Key points:
A crypto whale is stolen $55.4 million in DAI #Stablecoins following a phishing attack.
The attack targets an external wallet controlling a Maker vault.
The attacker took control of the trunk via a phishing tool called Inferno Drainer.
Panic in big crypto fish! On August 21, 2024, a crypto whale was siphoned for the equivalent of $55.4 million. The cause? A diabolically well-orchestrated phishing attack. We explain to you.
A little story of a big $55 million hack!
The attack begins with the use of Inferno Drainer, a phishing tool designed to trap users via fake websites and emails imitating trusted platforms. Once the victim is on the made, the attackers access his external wallet, or EOA (externally owned account), which manages a Maker safe. This safe, a type of guaranteed debt position, allows the user to borrow DAI stablecoins by depositing assets as collateral.
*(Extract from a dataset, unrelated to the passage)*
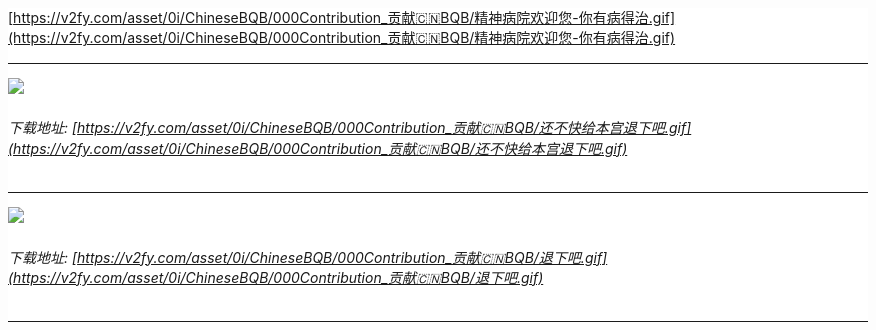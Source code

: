 [https://v2fy.com/asset/0i/ChineseBQB/000Contribution_贡献🇨🇳BQB/精神病院欢迎您-你有病得治.gif](https://v2fy.com/asset/0i/ChineseBQB/000Contribution_贡献🇨🇳BQB/精神病院欢迎您-你有病得治.gif)</h6><hr/><img height='200px' style='height:200px;'  src='https://v2fy.com/asset/0i/ChineseBQB/000Contribution_贡献🇨🇳BQB/还不快给本宫退下吧.gif' data-original='https://v2fy.com/asset/0i/ChineseBQB/000Contribution_贡献🇨🇳BQB/还不快给本宫退下吧.gif' /><br/><h6>下载地址: [https://v2fy.com/asset/0i/ChineseBQB/000Contribution_贡献🇨🇳BQB/还不快给本宫退下吧.gif](https://v2fy.com/asset/0i/ChineseBQB/000Contribution_贡献🇨🇳BQB/还不快给本宫退下吧.gif)</h6><hr/><img height='200px' style='height:200px;'  src='https://v2fy.com/asset/0i/ChineseBQB/000Contribution_贡献🇨🇳BQB/退下吧.gif' data-original='https://v2fy.com/asset/0i/ChineseBQB/000Contribution_贡献🇨🇳BQB/退下吧.gif' /><br/><h6>下载地址: [https://v2fy.com/asset/0i/ChineseBQB/000Contribution_贡献🇨🇳BQB/退下吧.gif](https://v2fy.com/asset/0i/ChineseBQB/000Contribution_贡献🇨🇳BQB/退下吧.gif)</h6><hr/>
Once at the controls of the EOA, the hackers transferred ownership of the victim's DSProxy (a smart contract used to simplify complex transactions) to an address under their control. This manipulation gave them full access to the funds stored in the Maker safe.
After securing the DSProxy, the attacker changed the address of the safe owner, redirecting all 55.4 million DAIs to his own wallet. Certik experts and the famous ZackXBT confirm that the scammer managed to push the victim to sign a transaction unknowingly cedinging control of the trunk to him. The transfer of funds was then hidden by the use of an address named "Fake_Phishing187019" on Etherscan, before being redirected to another address for potential withdrawals or money laundering.
Once dispossessed, the victim tried to regain control of the DSProxy, but the manipulation was already consumed. Suffice to say that this certainly brief story reminds us that too much that our ecosystem is full of beautiful promises, but also full of danger! A misconst click, and it's a whole wallet that evaporates. So, and that will be the big word at the end of this little story: prudence is the mother of security.